(Beginning of Study material)

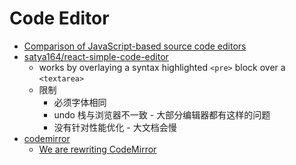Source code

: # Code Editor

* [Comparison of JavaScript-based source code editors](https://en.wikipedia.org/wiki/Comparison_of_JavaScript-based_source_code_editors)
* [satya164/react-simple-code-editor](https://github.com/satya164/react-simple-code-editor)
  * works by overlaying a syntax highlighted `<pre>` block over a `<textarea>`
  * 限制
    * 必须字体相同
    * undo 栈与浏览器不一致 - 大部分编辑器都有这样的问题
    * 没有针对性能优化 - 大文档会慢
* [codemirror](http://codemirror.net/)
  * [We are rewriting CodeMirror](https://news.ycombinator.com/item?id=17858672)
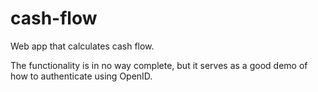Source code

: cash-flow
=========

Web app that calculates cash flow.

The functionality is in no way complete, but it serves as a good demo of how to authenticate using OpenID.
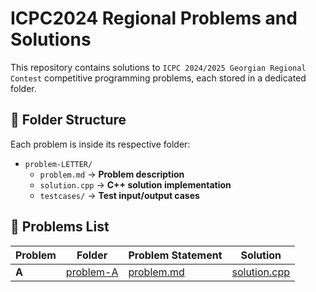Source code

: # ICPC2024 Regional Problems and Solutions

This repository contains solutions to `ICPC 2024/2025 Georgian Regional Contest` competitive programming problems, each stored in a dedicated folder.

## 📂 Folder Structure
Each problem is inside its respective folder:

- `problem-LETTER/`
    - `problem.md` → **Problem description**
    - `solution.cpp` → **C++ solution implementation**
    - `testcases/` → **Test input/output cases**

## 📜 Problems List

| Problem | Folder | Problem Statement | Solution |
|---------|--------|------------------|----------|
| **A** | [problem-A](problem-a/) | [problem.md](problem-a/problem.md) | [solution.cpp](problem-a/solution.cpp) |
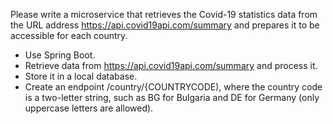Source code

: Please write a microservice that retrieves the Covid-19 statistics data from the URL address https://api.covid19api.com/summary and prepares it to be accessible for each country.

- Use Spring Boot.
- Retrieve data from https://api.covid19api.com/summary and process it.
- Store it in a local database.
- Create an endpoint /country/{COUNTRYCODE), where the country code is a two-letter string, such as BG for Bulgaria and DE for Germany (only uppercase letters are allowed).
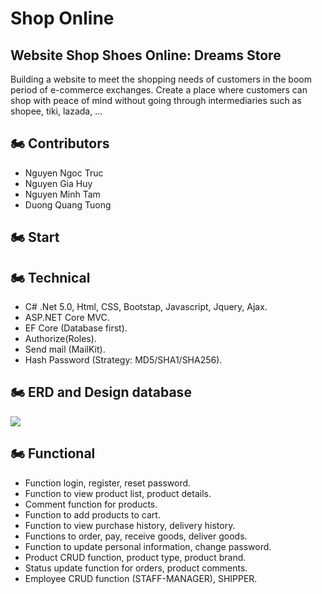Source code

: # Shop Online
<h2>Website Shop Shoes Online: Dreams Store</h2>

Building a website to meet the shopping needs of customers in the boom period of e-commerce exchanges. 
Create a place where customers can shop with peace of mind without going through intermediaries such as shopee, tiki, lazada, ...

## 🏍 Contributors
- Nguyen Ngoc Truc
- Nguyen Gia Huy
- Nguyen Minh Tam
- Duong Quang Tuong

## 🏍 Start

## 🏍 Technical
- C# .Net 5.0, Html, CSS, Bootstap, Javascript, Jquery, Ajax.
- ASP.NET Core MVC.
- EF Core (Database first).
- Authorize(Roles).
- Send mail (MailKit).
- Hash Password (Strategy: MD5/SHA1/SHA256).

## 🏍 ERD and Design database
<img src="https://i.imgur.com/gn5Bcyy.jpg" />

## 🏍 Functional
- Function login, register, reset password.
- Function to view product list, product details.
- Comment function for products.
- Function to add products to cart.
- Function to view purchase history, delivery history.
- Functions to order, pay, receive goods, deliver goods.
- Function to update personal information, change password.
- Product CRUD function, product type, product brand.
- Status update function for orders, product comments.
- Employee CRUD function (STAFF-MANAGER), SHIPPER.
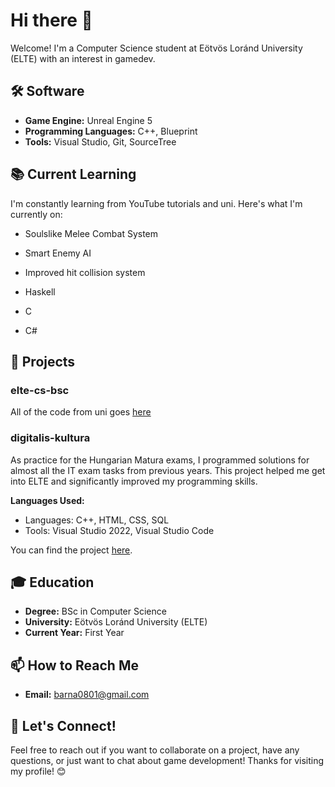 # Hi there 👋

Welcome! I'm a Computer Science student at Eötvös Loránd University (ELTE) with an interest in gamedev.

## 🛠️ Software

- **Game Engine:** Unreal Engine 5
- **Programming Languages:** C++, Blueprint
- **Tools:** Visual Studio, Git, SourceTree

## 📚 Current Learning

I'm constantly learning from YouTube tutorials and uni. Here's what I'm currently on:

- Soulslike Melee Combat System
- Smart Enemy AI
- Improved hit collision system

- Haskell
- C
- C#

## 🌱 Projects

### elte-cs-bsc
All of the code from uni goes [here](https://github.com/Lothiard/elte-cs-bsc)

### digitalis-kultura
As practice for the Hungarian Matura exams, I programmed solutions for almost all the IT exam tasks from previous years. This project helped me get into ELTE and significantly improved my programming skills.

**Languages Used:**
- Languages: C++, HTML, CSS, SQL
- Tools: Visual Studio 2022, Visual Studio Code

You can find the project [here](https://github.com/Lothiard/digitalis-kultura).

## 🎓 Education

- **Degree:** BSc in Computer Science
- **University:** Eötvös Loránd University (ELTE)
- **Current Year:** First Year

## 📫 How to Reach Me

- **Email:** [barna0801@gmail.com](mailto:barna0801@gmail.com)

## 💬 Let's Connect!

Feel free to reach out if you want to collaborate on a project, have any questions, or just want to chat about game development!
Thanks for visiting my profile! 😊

(End of Study material)

* Description of the task *
An exact copy of every entry above is required, without the pictures.

* Answer section *
Source code

: # Code Editor

* [Comparison of JavaScript-based source code editors](https://en.wikipedia.org/wiki/Comparison_of_JavaScript-based_source_code_editors)
* [satya164/react-simple-code-editor](https://github.com/satya164/react-simple-code-editor)
  * works by overlaying a syntax highlighted `<pre>` block over a `<textarea>`
  * 限制
    * 必须字体相同
    * undo 栈与浏览器不一致 - 大部分编辑器都有这样的问题
    * 没有针对性能优化 - 大文档会慢
* [codemirror](http://codemirror.net/)
  * [We are rewriting CodeMirror](https://news.ycombinator.com/item?id=17858672)
Source code

: cash-flow
=========

Web app that calculates cash flow.

The functionality is in no way complete, but it serves as a good demo of how to authenticate using OpenID.
Source code

: # ICPC2024 Regional Problems and Solutions

This repository contains solutions to `ICPC 2024/2025 Georgian Regional Contest` competitive programming problems, each stored in a dedicated folder.

## 📂 Folder Structure
Each problem is inside its respective folder:

- `problem-LETTER/`
    - `problem.md` → **Problem description**
    - `solution.cpp` → **C++ solution implementation**
    - `testcases/` → **Test input/output cases**

## 📜 Problems List

| Problem | Folder | Problem Statement | Solution |
|---------|--------|------------------|----------|
| **A** | [problem-A](problem-a/) | [problem.md](problem-a/problem.md) | [solution.cpp](problem-a/solution.cpp) |
Source code

: Please write a microservice that retrieves the Covid-19 statistics data from the URL address https://api.covid19api.com/summary and prepares it to be accessible for each country.

- Use Spring Boot.
- Retrieve data from https://api.covid19api.com/summary and process it.
- Store it in a local database.
- Create an endpoint /country/{COUNTRYCODE), where the country code is a two-letter string, such as BG for Bulgaria and DE for Germany (only uppercase letters are allowed).
Source code

: # Shop Online
<h2>Website Shop Shoes Online: Dreams Store</h2>

Building a website to meet the shopping needs of customers in the boom period of e-commerce exchanges. 
Create a place where customers can shop with peace of mind without going through intermediaries such as shopee, tiki, lazada, ...

## 🏍 Contributors
- Nguyen Ngoc Truc
- Nguyen Gia Huy
- Nguyen Minh Tam
- Duong Quang Tuong

## 🏍 Start

## 🏍 Technical
- C# .Net 5.0, Html, CSS, Bootstap, Javascript, Jquery, Ajax.
- ASP.NET Core MVC.
- EF Core (Database first).
- Authorize(Roles).
- Send mail (MailKit).
- Hash Password (Strategy: MD5/SHA1/SHA256).

## 🏍 ERD and Design database
<img src="https://i.imgur.com/gn5Bcyy.jpg" />

## 🏍 Functional
- Function login, register, reset password.
- Function to view product list, product details.
- Comment function for products.
- Function to add products to cart.
- Function to view purchase history, delivery history.
- Functions to order, pay, receive goods, deliver goods.
- Function to update personal information, change password.
- Product CRUD function, product type, product brand.
- Status update function for orders, product comments.
- Employee CRUD function (STAFF-MANAGER), SHIPPER.
 # Hi there 👋

Welcome! I'm a Computer Science student at Eötvös Loránd University (ELTE) with an interest in gamedev.

## 🛠️ Software

- **Game Engine:** Unreal Engine 5
- **Programming Languages:** C++, Blueprint
- **Tools:** Visual Studio, Git, SourceTree

## 📚 Current Learning

I'm constantly learning from YouTube tutorials and uni. Here's what I'm currently on:

- Soulslike Melee Combat System
- Smart Enemy AI
- Improved hit collision system

- Haskell
- C
- C#

## 🌱 Projects

### elte-cs-bsc
All of the code from uni goes [here](https://github.com/Lothiard/elte-cs-bsc)

### digitalis-kultura
As practice for the Hungarian Matura exams, I programmed solutions for almost all the IT exam tasks from previous years. This project helped me get into ELTE and significantly improved my programming skills.

**Languages Used:**
- Languages: C++, HTML, CSS, SQL
- Tools: Visual Studio 2022, Visual Studio Code

You can find the project [here](https://github.com/Lothiard/digitalis-kultura).

## 🎓 Education

- **Degree:** BSc in Computer Science
- **University:** Eötvös Loránd University (ELTE)
- **Current Year:** First Year

## 📫 How to Reach Me

- **Email:** [barna0801@gmail.com](mailto:barna0801@gmail.com)

## 💬 Let's Connect!

Feel free to reach out if you want to collaborate on a project, have any questions, or just want to chat about game development!
Thanks for visiting my profile! 😊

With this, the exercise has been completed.